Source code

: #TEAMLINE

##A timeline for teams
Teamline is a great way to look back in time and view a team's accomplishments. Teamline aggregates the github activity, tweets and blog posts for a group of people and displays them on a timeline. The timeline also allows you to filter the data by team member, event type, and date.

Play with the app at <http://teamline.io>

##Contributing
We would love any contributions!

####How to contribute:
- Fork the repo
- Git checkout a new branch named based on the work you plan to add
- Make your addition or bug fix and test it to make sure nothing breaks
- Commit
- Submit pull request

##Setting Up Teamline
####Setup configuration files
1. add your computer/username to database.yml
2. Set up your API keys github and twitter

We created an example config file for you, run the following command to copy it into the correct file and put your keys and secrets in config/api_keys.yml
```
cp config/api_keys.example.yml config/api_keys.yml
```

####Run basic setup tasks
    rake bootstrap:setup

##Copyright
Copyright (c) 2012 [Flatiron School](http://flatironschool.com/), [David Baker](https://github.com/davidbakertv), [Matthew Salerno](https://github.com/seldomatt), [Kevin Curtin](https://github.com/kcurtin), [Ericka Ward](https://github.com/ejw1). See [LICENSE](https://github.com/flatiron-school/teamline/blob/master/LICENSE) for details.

# HOW TO COMPLETE THIS TASK
Show every line in the entries where the string "your" occurs.

# FINISHED EXERCISE
- Make your addition or bug fix and test it to make sure nothing breaks
1. add your computer/username to database.yml
2. Set up your API keys github and twitter
We created an example config file for you, run the following command to copy it into the correct file and put your keys and secrets in config/api_keys.yml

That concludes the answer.